[Plain-text document sources]

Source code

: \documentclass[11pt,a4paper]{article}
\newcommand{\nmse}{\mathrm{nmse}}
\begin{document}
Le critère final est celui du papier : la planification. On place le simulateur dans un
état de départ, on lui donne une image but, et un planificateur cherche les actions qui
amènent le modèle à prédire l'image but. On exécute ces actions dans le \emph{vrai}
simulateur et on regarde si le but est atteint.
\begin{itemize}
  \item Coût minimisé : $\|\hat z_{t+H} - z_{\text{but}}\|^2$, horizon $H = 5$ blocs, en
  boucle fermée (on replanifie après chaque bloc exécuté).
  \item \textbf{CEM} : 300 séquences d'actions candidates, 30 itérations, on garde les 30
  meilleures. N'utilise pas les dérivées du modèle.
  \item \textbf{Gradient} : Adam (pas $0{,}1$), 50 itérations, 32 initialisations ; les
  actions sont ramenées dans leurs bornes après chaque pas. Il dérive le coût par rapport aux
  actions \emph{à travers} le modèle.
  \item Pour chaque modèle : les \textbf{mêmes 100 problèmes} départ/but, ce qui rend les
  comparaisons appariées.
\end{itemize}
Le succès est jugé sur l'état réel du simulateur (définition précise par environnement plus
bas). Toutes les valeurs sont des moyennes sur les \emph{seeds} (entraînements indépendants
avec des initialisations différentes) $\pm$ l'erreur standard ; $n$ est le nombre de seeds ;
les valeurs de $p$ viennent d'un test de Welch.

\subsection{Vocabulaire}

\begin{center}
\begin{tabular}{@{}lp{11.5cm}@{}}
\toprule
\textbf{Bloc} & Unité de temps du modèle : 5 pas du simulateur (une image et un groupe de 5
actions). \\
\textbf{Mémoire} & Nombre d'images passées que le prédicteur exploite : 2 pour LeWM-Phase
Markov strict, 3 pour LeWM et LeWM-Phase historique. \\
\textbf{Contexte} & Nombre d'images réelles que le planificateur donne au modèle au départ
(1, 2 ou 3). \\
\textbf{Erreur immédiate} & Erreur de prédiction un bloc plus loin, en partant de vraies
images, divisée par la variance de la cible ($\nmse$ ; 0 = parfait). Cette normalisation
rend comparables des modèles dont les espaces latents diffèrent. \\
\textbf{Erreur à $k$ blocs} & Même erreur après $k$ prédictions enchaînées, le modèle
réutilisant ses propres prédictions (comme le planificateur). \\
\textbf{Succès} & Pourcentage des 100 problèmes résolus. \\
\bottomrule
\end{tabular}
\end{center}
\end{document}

> **Task brief**
Retype each line above exactly as written.

> **Output of the exercise**
Source code

: \documentclass[11pt,a4paper]{article}
\newcommand{\nmse}{\mathrm{nmse}}
\begin{document}
Le critère final est celui du papier : la planification. On place le simulateur dans un
état de départ, on lui donne une image but, et un planificateur cherche les actions qui
amènent le modèle à prédire l'image but. On exécute ces actions dans le \emph{vrai}
simulateur et on regarde si le but est atteint.
\begin{itemize}
  \item Coût minimisé : $\|\hat z_{t+H} - z_{\text{but}}\|^2$, horizon $H = 5$ blocs, en
  boucle fermée (on replanifie après chaque bloc exécuté).
  \item \textbf{CEM} : 300 séquences d'actions candidates, 30 itérations, on garde les 30
  meilleures. N'utilise pas les dérivées du modèle.
  \item \textbf{Gradient} : Adam (pas $0{,}1$), 50 itérations, 32 initialisations ; les
  actions sont ramenées dans leurs bornes après chaque pas. Il dérive le coût par rapport aux
  actions \emph{à travers} le modèle.
  \item Pour chaque modèle : les \textbf{mêmes 100 problèmes} départ/but, ce qui rend les
  comparaisons appariées.
\end{itemize}
Le succès est jugé sur l'état réel du simulateur (définition précise par environnement plus
bas). Toutes les valeurs sont des moyennes sur les \emph{seeds} (entraînements indépendants
avec des initialisations différentes) $\pm$ l'erreur standard ; $n$ est le nombre de seeds ;
les valeurs de $p$ viennent d'un test de Welch.

\subsection{Vocabulaire}

\begin{center}
\begin{tabular}{@{}lp{11.5cm}@{}}
\toprule
\textbf{Bloc} & Unité de temps du modèle : 5 pas du simulateur (une image et un groupe de 5
actions). \\
\textbf{Mémoire} & Nombre d'images passées que le prédicteur exploite : 2 pour LeWM-Phase
Markov strict, 3 pour LeWM et LeWM-Phase historique. \\
\textbf{Contexte} & Nombre d'images réelles que le planificateur donne au modèle au départ
(1, 2 ou 3). \\
\textbf{Erreur immédiate} & Erreur de prédiction un bloc plus loin, en partant de vraies
images, divisée par la variance de la cible ($\nmse$ ; 0 = parfait). Cette normalisation
rend comparables des modèles dont les espaces latents diffèrent. \\
\textbf{Erreur à $k$ blocs} & Même erreur après $k$ prédictions enchaînées, le modèle
réutilisant ses propres prédictions (comme le planificateur). \\
\textbf{Succès} & Pourcentage des 100 problèmes résolus. \\
\bottomrule
\end{tabular}
\end{center}
\end{document}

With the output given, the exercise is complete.